Cenk'in çok büyük bir potansiyeli var ve böyle devam ederse kendi yolunu çizeceğine eminim. İyi bir eğitim aldığı belli. Sol ayaklı, iyi bir tekniğe sahip. Düelloda güçlü ve çok istekli. Kendini çok eğitiyor ve bence bu çok iyi bir şey. Ve kim bilir, belki bir gün birlikte Valencia'nın en iyi merkez defansını oluştururuz.
“TÜRK DEDİĞİNİZ ZAMAN TARAFTARLARIN AKLINA GELEN ŞEY GÜÇTÜR”
İspanya futbolunda daha önce Rüştü Reçber, Arda Turan, Nihat Kahveci, Enes Ünal (şu an Getafe'de), Okay Yokuşlu, Emre Belözoğlu gibi isimler de oynamıştı. Daha önce Türk futbolculara alışık olan İspanyol taraftarların seninle olan iletişimi nasıl?
Çok iyi, Türk futbolcularını severler. Zaten saydığınız isimler, Türk futboluna çok şey katmışlar ve bunu da dünyaya yansıtmışlar. Bence İspanya’da Türk dediğiniz zaman taraftarların aklına ilk gelen şey güç olur.

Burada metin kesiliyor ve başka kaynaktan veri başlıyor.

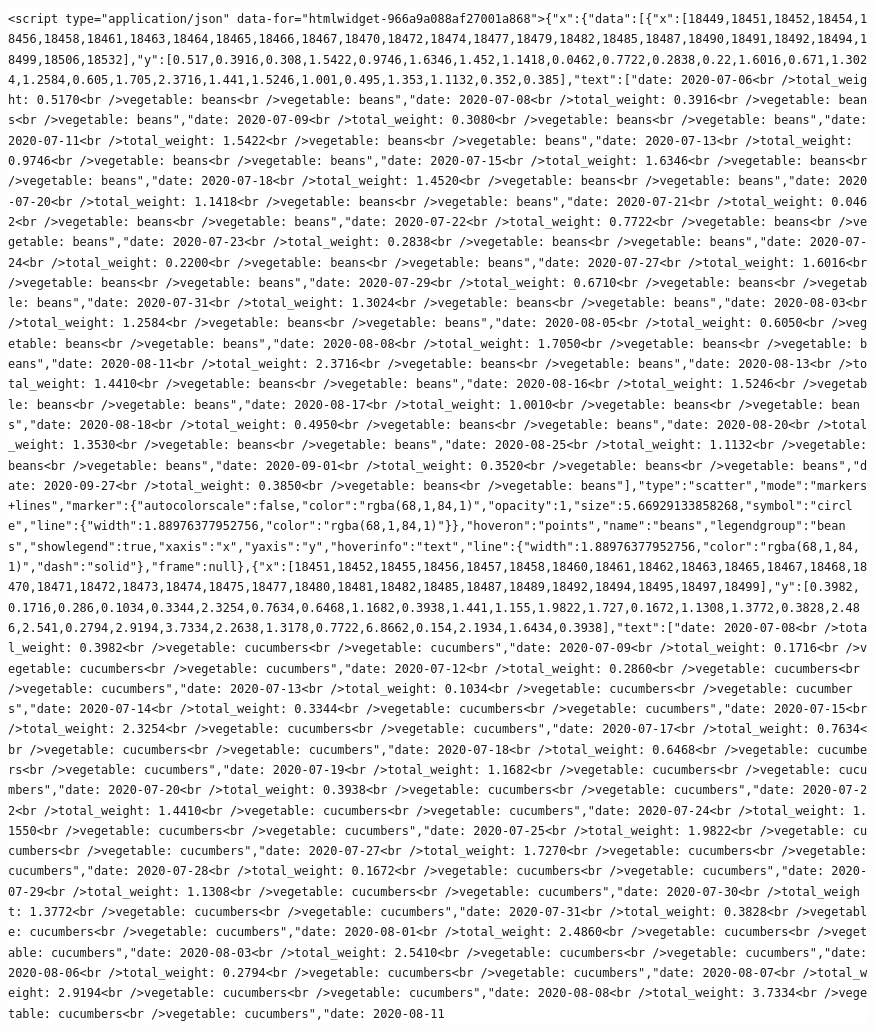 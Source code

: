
 ```{=html}
<script type="application/json" data-for="htmlwidget-966a9a088af27001a868">{"x":{"data":[{"x":[18449,18451,18452,18454,18456,18458,18461,18463,18464,18465,18466,18467,18470,18472,18474,18477,18479,18482,18485,18487,18490,18491,18492,18494,18499,18506,18532],"y":[0.517,0.3916,0.308,1.5422,0.9746,1.6346,1.452,1.1418,0.0462,0.7722,0.2838,0.22,1.6016,0.671,1.3024,1.2584,0.605,1.705,2.3716,1.441,1.5246,1.001,0.495,1.353,1.1132,0.352,0.385],"text":["date: 2020-07-06<br />total_weight: 0.5170<br />vegetable: beans<br />vegetable: beans","date: 2020-07-08<br />total_weight: 0.3916<br />vegetable: beans<br />vegetable: beans","date: 2020-07-09<br />total_weight: 0.3080<br />vegetable: beans<br />vegetable: beans","date: 2020-07-11<br />total_weight: 1.5422<br />vegetable: beans<br />vegetable: beans","date: 2020-07-13<br />total_weight: 0.9746<br />vegetable: beans<br />vegetable: beans","date: 2020-07-15<br />total_weight: 1.6346<br />vegetable: beans<br />vegetable: beans","date: 2020-07-18<br />total_weight: 1.4520<br />vegetable: beans<br />vegetable: beans","date: 2020-07-20<br />total_weight: 1.1418<br />vegetable: beans<br />vegetable: beans","date: 2020-07-21<br />total_weight: 0.0462<br />vegetable: beans<br />vegetable: beans","date: 2020-07-22<br />total_weight: 0.7722<br />vegetable: beans<br />vegetable: beans","date: 2020-07-23<br />total_weight: 0.2838<br />vegetable: beans<br />vegetable: beans","date: 2020-07-24<br />total_weight: 0.2200<br />vegetable: beans<br />vegetable: beans","date: 2020-07-27<br />total_weight: 1.6016<br />vegetable: beans<br />vegetable: beans","date: 2020-07-29<br />total_weight: 0.6710<br />vegetable: beans<br />vegetable: beans","date: 2020-07-31<br />total_weight: 1.3024<br />vegetable: beans<br />vegetable: beans","date: 2020-08-03<br />total_weight: 1.2584<br />vegetable: beans<br />vegetable: beans","date: 2020-08-05<br />total_weight: 0.6050<br />vegetable: beans<br />vegetable: beans","date: 2020-08-08<br />total_weight: 1.7050<br />vegetable: beans<br />vegetable: beans","date: 2020-08-11<br />total_weight: 2.3716<br />vegetable: beans<br />vegetable: beans","date: 2020-08-13<br />total_weight: 1.4410<br />vegetable: beans<br />vegetable: beans","date: 2020-08-16<br />total_weight: 1.5246<br />vegetable: beans<br />vegetable: beans","date: 2020-08-17<br />total_weight: 1.0010<br />vegetable: beans<br />vegetable: beans","date: 2020-08-18<br />total_weight: 0.4950<br />vegetable: beans<br />vegetable: beans","date: 2020-08-20<br />total_weight: 1.3530<br />vegetable: beans<br />vegetable: beans","date: 2020-08-25<br />total_weight: 1.1132<br />vegetable: beans<br />vegetable: beans","date: 2020-09-01<br />total_weight: 0.3520<br />vegetable: beans<br />vegetable: beans","date: 2020-09-27<br />total_weight: 0.3850<br />vegetable: beans<br />vegetable: beans"],"type":"scatter","mode":"markers+lines","marker":{"autocolorscale":false,"color":"rgba(68,1,84,1)","opacity":1,"size":5.66929133858268,"symbol":"circle","line":{"width":1.88976377952756,"color":"rgba(68,1,84,1)"}},"hoveron":"points","name":"beans","legendgroup":"beans","showlegend":true,"xaxis":"x","yaxis":"y","hoverinfo":"text","line":{"width":1.88976377952756,"color":"rgba(68,1,84,1)","dash":"solid"},"frame":null},{"x":[18451,18452,18455,18456,18457,18458,18460,18461,18462,18463,18465,18467,18468,18470,18471,18472,18473,18474,18475,18477,18480,18481,18482,18485,18487,18489,18492,18494,18495,18497,18499],"y":[0.3982,0.1716,0.286,0.1034,0.3344,2.3254,0.7634,0.6468,1.1682,0.3938,1.441,1.155,1.9822,1.727,0.1672,1.1308,1.3772,0.3828,2.486,2.541,0.2794,2.9194,3.7334,2.2638,1.3178,0.7722,6.8662,0.154,2.1934,1.6434,0.3938],"text":["date: 2020-07-08<br />total_weight: 0.3982<br />vegetable: cucumbers<br />vegetable: cucumbers","date: 2020-07-09<br />total_weight: 0.1716<br />vegetable: cucumbers<br />vegetable: cucumbers","date: 2020-07-12<br />total_weight: 0.2860<br />vegetable: cucumbers<br />vegetable: cucumbers","date: 2020-07-13<br />total_weight: 0.1034<br />vegetable: cucumbers<br />vegetable: cucumbers","date: 2020-07-14<br />total_weight: 0.3344<br />vegetable: cucumbers<br />vegetable: cucumbers","date: 2020-07-15<br />total_weight: 2.3254<br />vegetable: cucumbers<br />vegetable: cucumbers","date: 2020-07-17<br />total_weight: 0.7634<br />vegetable: cucumbers<br />vegetable: cucumbers","date: 2020-07-18<br />total_weight: 0.6468<br />vegetable: cucumbers<br />vegetable: cucumbers","date: 2020-07-19<br />total_weight: 1.1682<br />vegetable: cucumbers<br />vegetable: cucumbers","date: 2020-07-20<br />total_weight: 0.3938<br />vegetable: cucumbers<br />vegetable: cucumbers","date: 2020-07-22<br />total_weight: 1.4410<br />vegetable: cucumbers<br />vegetable: cucumbers","date: 2020-07-24<br />total_weight: 1.1550<br />vegetable: cucumbers<br />vegetable: cucumbers","date: 2020-07-25<br />total_weight: 1.9822<br />vegetable: cucumbers<br />vegetable: cucumbers","date: 2020-07-27<br />total_weight: 1.7270<br />vegetable: cucumbers<br />vegetable: cucumbers","date: 2020-07-28<br />total_weight: 0.1672<br />vegetable: cucumbers<br />vegetable: cucumbers","date: 2020-07-29<br />total_weight: 1.1308<br />vegetable: cucumbers<br />vegetable: cucumbers","date: 2020-07-30<br />total_weight: 1.3772<br />vegetable: cucumbers<br />vegetable: cucumbers","date: 2020-07-31<br />total_weight: 0.3828<br />vegetable: cucumbers<br />vegetable: cucumbers","date: 2020-08-01<br />total_weight: 2.4860<br />vegetable: cucumbers<br />vegetable: cucumbers","date: 2020-08-03<br />total_weight: 2.5410<br />vegetable: cucumbers<br />vegetable: cucumbers","date: 2020-08-06<br />total_weight: 0.2794<br />vegetable: cucumbers<br />vegetable: cucumbers","date: 2020-08-07<br />total_weight: 2.9194<br />vegetable: cucumbers<br />vegetable: cucumbers","date: 2020-08-08<br />total_weight: 3.7334<br />vegetable: cucumbers<br />vegetable: cucumbers","date: 2020-08-11
```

Daha önce Valencia'da milli futbolcumuz Mehmet Topal forma giymiş, hatta Valencia taraftarı ona "örümcek adam" lakabı takmıştı.
Yetkili kişilerden onun nasıl bir oyuncu olduğu ve “örümcek adam” lakabıyla anıldığı hakkında çok şey duydum ama ne yazık ki Valencia'daki maçlarını hiç izlemedim, bu yüzden bu konuda fazla bir şey söyleyemem.
Ülkemizde yetişip Avrupa'yı hedefleyen oyuncularımız için tavsiyelerin nelerdir?
Sadece inanmanız ve ekstra eğitim de dahil olmak üzere kendiniz için çok çalışmanız gerekiyor. Her zaman diğerlerinden daha fazlasını yapma isteğine sahip olmalısınız, hedeflerinize ulaşacağınızdan eminim.